The Relativism of Judge Posner (Part 2 of 2)

Tuesday, 10-21-2014

To continue yesterday’s discussion:  Are there in fact implicit norms to which the codes of particular cultures are better or worse approximations?  Judge Posner says “No.”  Let's consider his first example, murder.  Posner claims that the prohibition of murder is a mere tautology – that killing is wrong when killing is wrong – so that essentially it says nothing.  But is this correct?

Not at all.  According to the natural law tradition, the implicit norm concerning murder is that we must never deliberately take innocent human life.  The norm is not a tautology, because it specifies when killing actually is wrong.  Consider a difficult case:  Cannibalism.  It may seem that the cannibal thinks it is all right to deliberately take innocent human life, but it is much more likely that he concedes the point and denies that the people in the other tribe are human (or perhaps that they are innocent).

If I were Judge Posner, I might reply as follows:  "Granted what you call the implicit norm, you have merely substituted an elaborate tautology for a simple one.  A human is merely a being such that deliberately taking his life, when he is innocent, is wrong.  Therefore, your so-called implicit norm translates 'It is wrong to deliberately take the lives of innocent beings whose lives, when they are innocent, it is wrong to take.'  Just as before, you are saying precisely nothing."

But this hypothetical reply wouldn’t work either.  The natural law tradition does not substitute an elaborate tautology for a simple tautology; on the contrary, the hypothetical reply substitutes an elaborate unproved assertion for a simple unproven assertion.  For this time it takes as a given that there is no implicit norm concerning what counts as human, to which the codes of particular cultures are better or worse approximations.  But again, this is not a given but the thing we are trying to ascertain.

If there really were no implicit norm concerning what is human, then it would be impossible to argue with cannibals about the matter.  Experience shows that this is not true, for various cannibal tribes have yielded to the persuasion of missionaries and others.  Consider too, that unless the cannibal knows deep down that the people in the other tribe are human, it is difficult to explain why he performs rituals for the expiation of sin before taking their lives.

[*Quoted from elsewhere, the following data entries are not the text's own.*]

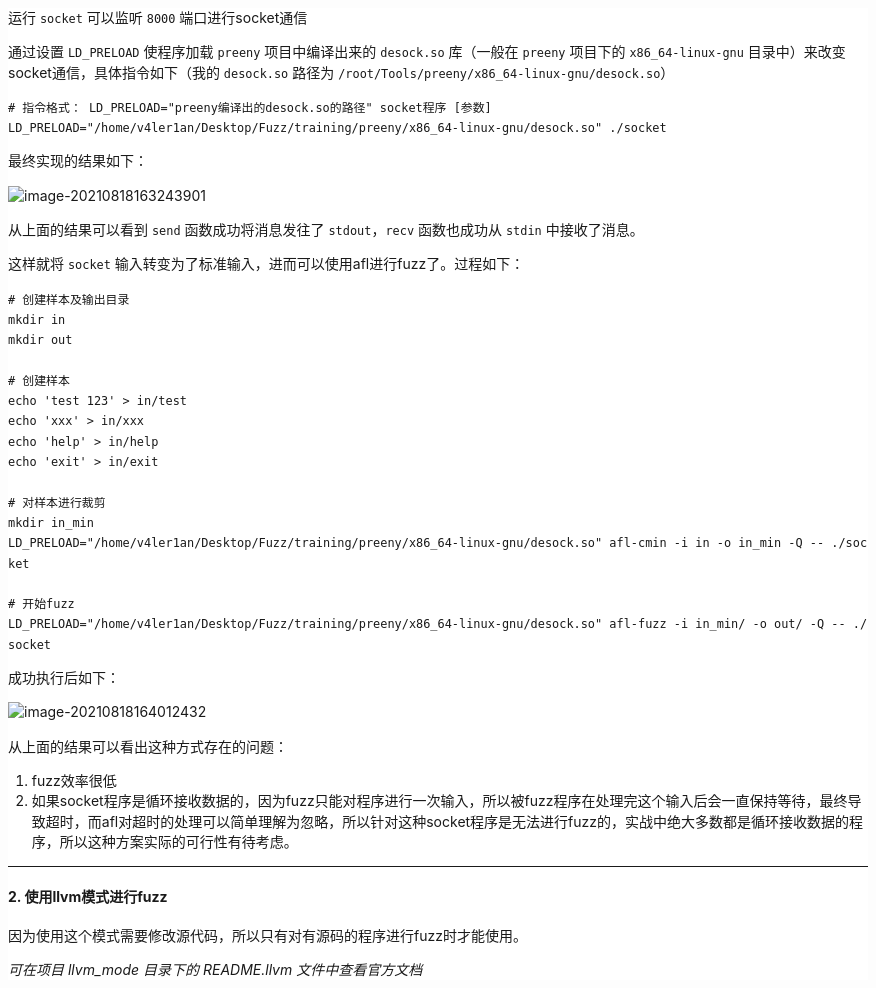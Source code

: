 运行 `socket` 可以监听 `8000` 端口进行socket通信

通过设置 `LD_PRELOAD` 使程序加载 `preeny` 项目中编译出来的 `desock.so` 库（一般在 `preeny` 项目下的 `x86_64-linux-gnu` 目录中）来改变socket通信，具体指令如下（我的 `desock.so` 路径为 `/root/Tools/preeny/x86_64-linux-gnu/desock.so`）

```shell
# 指令格式： LD_PRELOAD="preeny编译出的desock.so的路径" socket程序 [参数]
LD_PRELOAD="/home/v4ler1an/Desktop/Fuzz/training/preeny/x86_64-linux-gnu/desock.so" ./socket
```

最终实现的结果如下：

![image-20210818163243901](https://cdn.jsdelivr.net/gh/AlexsanderShaw/BlogImages@main/img/vuln/shebei20210818163244.png)

从上面的结果可以看到 `send` 函数成功将消息发往了 `stdout`，`recv` 函数也成功从 `stdin` 中接收了消息。

这样就将 `socket` 输入转变为了标准输入，进而可以使用afl进行fuzz了。过程如下：

```shell
# 创建样本及输出目录
mkdir in
mkdir out

# 创建样本
echo 'test 123' > in/test
echo 'xxx' > in/xxx
echo 'help' > in/help
echo 'exit' > in/exit

# 对样本进行裁剪
mkdir in_min
LD_PRELOAD="/home/v4ler1an/Desktop/Fuzz/training/preeny/x86_64-linux-gnu/desock.so" afl-cmin -i in -o in_min -Q -- ./socket

# 开始fuzz
LD_PRELOAD="/home/v4ler1an/Desktop/Fuzz/training/preeny/x86_64-linux-gnu/desock.so" afl-fuzz -i in_min/ -o out/ -Q -- ./socket
```

成功执行后如下：

![image-20210818164012432](https://cdn.jsdelivr.net/gh/AlexsanderShaw/BlogImages@main/img/vuln/shebei20210818164012.png)

从上面的结果可以看出这种方式存在的问题：

1. fuzz效率很低
2. 如果socket程序是循环接收数据的，因为fuzz只能对程序进行一次输入，所以被fuzz程序在处理完这个输入后会一直保持等待，最终导致超时，而afl对超时的处理可以简单理解为忽略，所以针对这种socket程序是无法进行fuzz的，实战中绝大多数都是循环接收数据的程序，所以这种方案实际的可行性有待考虑。

***

#### 2. 使用llvm模式进行fuzz

因为使用这个模式需要修改源代码，所以只有对有源码的程序进行fuzz时才能使用。

*可在项目 llvm_mode 目录下的 README.llvm 文件中查看官方文档*
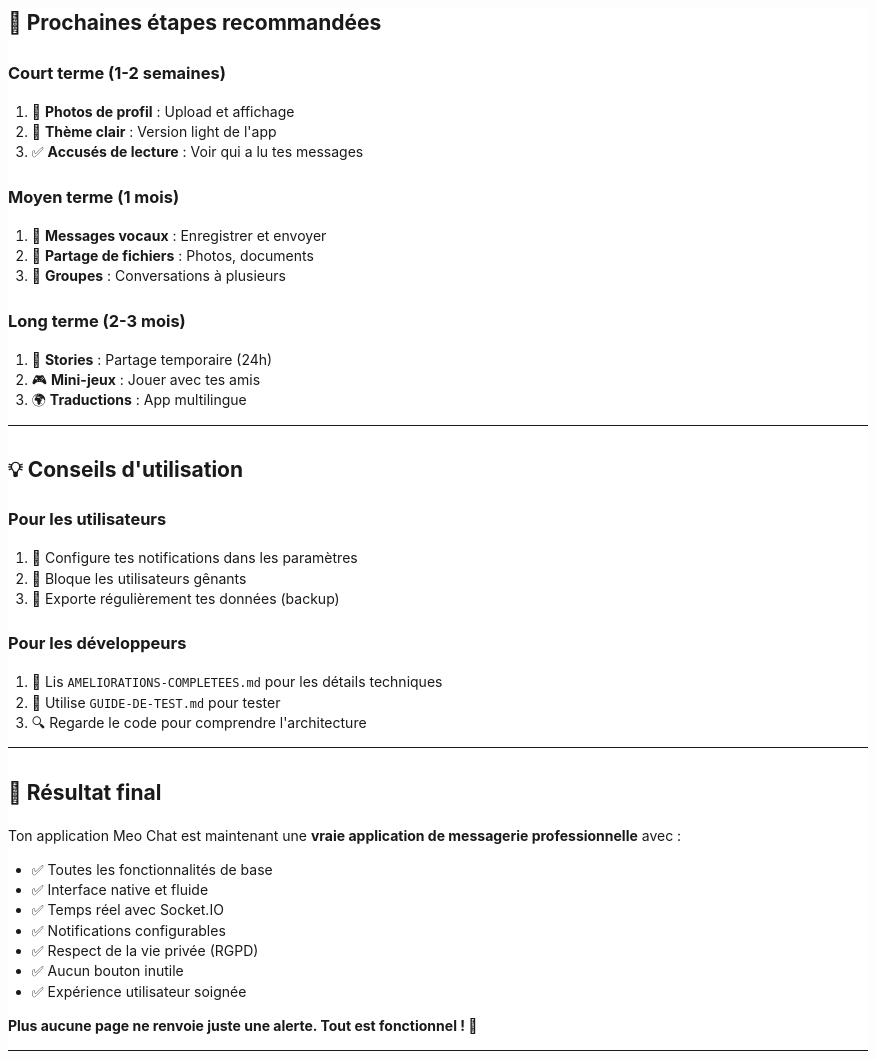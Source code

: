 
## 🎯 Prochaines étapes recommandées

### Court terme (1-2 semaines)
1. 📸 **Photos de profil** : Upload et affichage
2. 🎨 **Thème clair** : Version light de l'app
3. ✅ **Accusés de lecture** : Voir qui a lu tes messages

### Moyen terme (1 mois)
1. 🎤 **Messages vocaux** : Enregistrer et envoyer
2. 📎 **Partage de fichiers** : Photos, documents
3. 👥 **Groupes** : Conversations à plusieurs

### Long terme (2-3 mois)
1. 📖 **Stories** : Partage temporaire (24h)
2. 🎮 **Mini-jeux** : Jouer avec tes amis
3. 🌍 **Traductions** : App multilingue

---

## 💡 Conseils d'utilisation

### Pour les utilisateurs
1. 🔔 Configure tes notifications dans les paramètres
2. 🚫 Bloque les utilisateurs gênants
3. 💾 Exporte régulièrement tes données (backup)

### Pour les développeurs
1. 📖 Lis `AMELIORATIONS-COMPLETEES.md` pour les détails techniques
2. 🧪 Utilise `GUIDE-DE-TEST.md` pour tester
3. 🔍 Regarde le code pour comprendre l'architecture

---

## 🎉 Résultat final

Ton application Meo Chat est maintenant une **vraie application de messagerie professionnelle** avec :

- ✅ Toutes les fonctionnalités de base
- ✅ Interface native et fluide
- ✅ Temps réel avec Socket.IO
- ✅ Notifications configurables
- ✅ Respect de la vie privée (RGPD)
- ✅ Aucun bouton inutile
- ✅ Expérience utilisateur soignée

**Plus aucune page ne renvoie juste une alerte. Tout est fonctionnel ! 🚀**

---
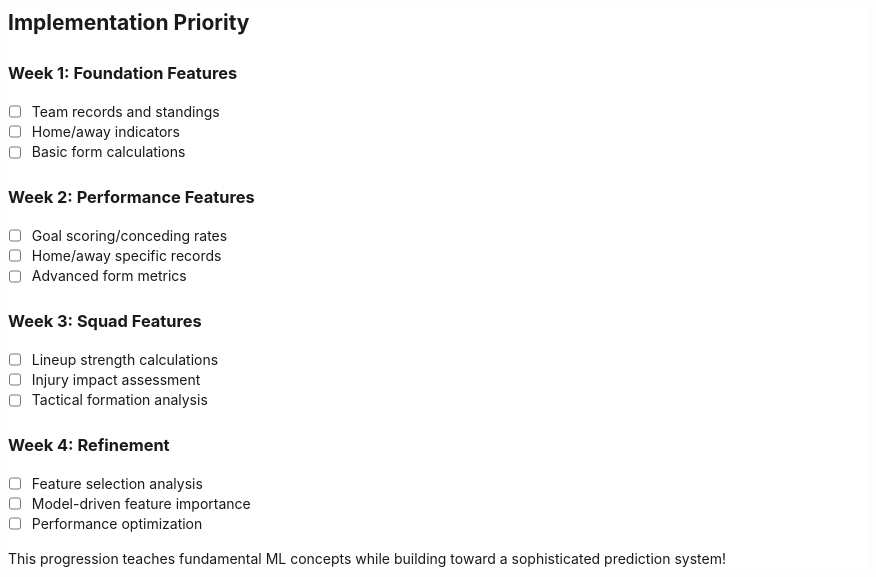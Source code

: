 ## Implementation Priority

### Week 1: Foundation Features
- [ ] Team records and standings
- [ ] Home/away indicators
- [ ] Basic form calculations

### Week 2: Performance Features  
- [ ] Goal scoring/conceding rates
- [ ] Home/away specific records
- [ ] Advanced form metrics

### Week 3: Squad Features
- [ ] Lineup strength calculations
- [ ] Injury impact assessment
- [ ] Tactical formation analysis

### Week 4: Refinement
- [ ] Feature selection analysis
- [ ] Model-driven feature importance
- [ ] Performance optimization

This progression teaches fundamental ML concepts while building toward a sophisticated prediction system!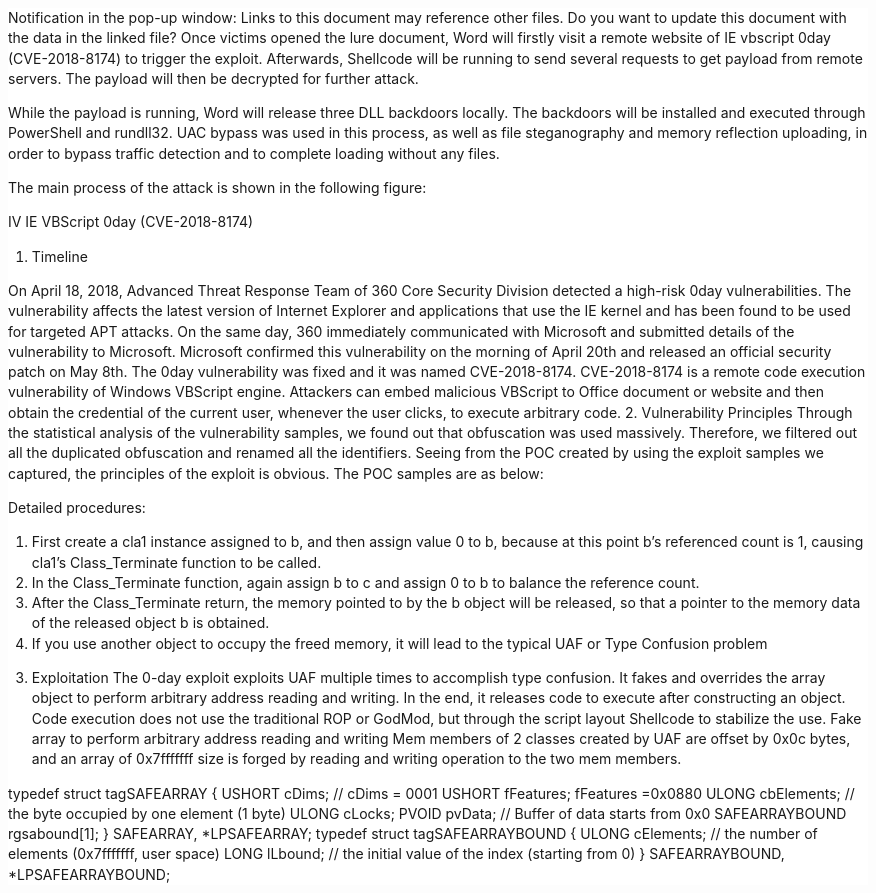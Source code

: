 Notification in the pop-up window:
Links to this document may reference other files. Do you want to update this document with the data in the linked file?
Once victims opened the lure document, Word will firstly visit a remote website of IE vbscript 0day (CVE-2018-8174) to trigger the exploit. Afterwards, Shellcode will be running to send several requests to get payload from remote servers. The payload will then be decrypted for further attack.

While the payload is running, Word will release three DLL backdoors locally. The backdoors will be installed and executed through PowerShell and rundll32. UAC bypass was used in this process, as well as file steganography and memory reflection uploading, in order to bypass traffic detection and to complete loading without any files.

The main process of the attack is shown in the following figure:

IV IE VBScript 0day (CVE-2018-8174)
1. Timeline

On April 18, 2018, Advanced Threat Response Team of 360 Core Security Division detected a high-risk 0day vulnerabilities. The vulnerability affects the latest version of Internet Explorer and applications that use the IE kernel and has been found to be used for targeted APT attacks. On the same day, 360 immediately communicated with Microsoft and submitted details of the vulnerability to Microsoft. Microsoft confirmed this vulnerability on the morning of April 20th and released an official security patch on May 8th. The 0day vulnerability was fixed and it was named CVE-2018-8174.
CVE-2018-8174 is a remote code execution vulnerability of Windows VBScript engine. Attackers can embed malicious VBScript to Office document or website and then obtain the credential of the current user, whenever the user clicks, to execute arbitrary code.
2. Vulnerability Principles
Through the statistical analysis of the vulnerability samples, we found out that obfuscation was used massively. Therefore, we filtered out all the duplicated obfuscation and renamed all the identifiers.
Seeing from the POC created by using the exploit samples we captured, the principles of the exploit is obvious. The POC samples are as below:

Detailed procedures:
1) First create a cla1 instance assigned to b, and then assign value 0 to b, because at this point b’s referenced count is 1, causing cla1’s Class_Terminate function to be called.
2) In the Class_Terminate function, again assign b to c and assign 0 to b to balance the reference count.
3) After the Class_Terminate return, the memory pointed to by the b object will be released, so that a pointer to the memory data of the released object b is obtained.
4) If you use another object to occupy the freed memory, it will lead to the typical UAF or Type Confusion problem
3. Exploitation
The 0-day exploit exploits UAF multiple times to accomplish type confusion. It fakes and overrides the array object to perform arbitrary address reading and writing. In the end, it releases code to execute after constructing an object. Code execution does not use the traditional ROP or GodMod, but through the script layout Shellcode to stabilize the use.
Fake array to perform arbitrary address reading and writing
Mem members of 2 classes created by UAF are offset by 0x0c bytes, and an array of 0x7fffffff size is forged by reading and writing operation to the two mem members.


typedef struct tagSAFEARRAY {
USHORT cDims; // cDims = 0001
USHORT fFeatures; fFeatures =0x0880
ULONG cbElements; // the byte occupied by one element (1 byte)
ULONG cLocks;
PVOID pvData; // Buffer of data starts from 0x0
SAFEARRAYBOUND rgsabound[1];
} SAFEARRAY, *LPSAFEARRAY;
typedef struct tagSAFEARRAYBOUND {
ULONG cElements; // the number of elements (0x7fffffff, user space)
LONG lLbound; // the initial value of the index (starting from 0)
} SAFEARRAYBOUND, *LPSAFEARRAYBOUND;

The fact is that relativism is always more or less a fraud.  No relativist ever applies his relativism consistently; either he is a selective relativist (that is, a selective moralist), or else a smokescreen artist -- using relativism as cover for a pet moral theory that pretends to be something else.  Judge Posner is exception in one respect only:  He is both a smokescreen artist and a selectivist.

As to his being a smokescreen artist:  Posner’s own pet moral theory is "adaptationism," the view that the promotion of a society's subjective goals is an objective good.  In his own words, "Relativism suggests an adaptationist conception of morality, in which morality is judged nonmorally -- in the way a hammer might be judged well or poorly adapted to its function of hammering nails -- by its contribution to the survival, or other goals, of a society."  By saying that this judgment is nonmoral, Posner pretends that he is not offering a moral theory – that promoting a society’s subjective goals is not an objective good.  But let us be serious.  Either it is rationally appropriate to promote these goals, or it is not.  If it is, then it is an objective good.  And if it is not, then it is he, not the natural law thinker, who is offering a tautology:  We promote those goals which we do, in fact, promote.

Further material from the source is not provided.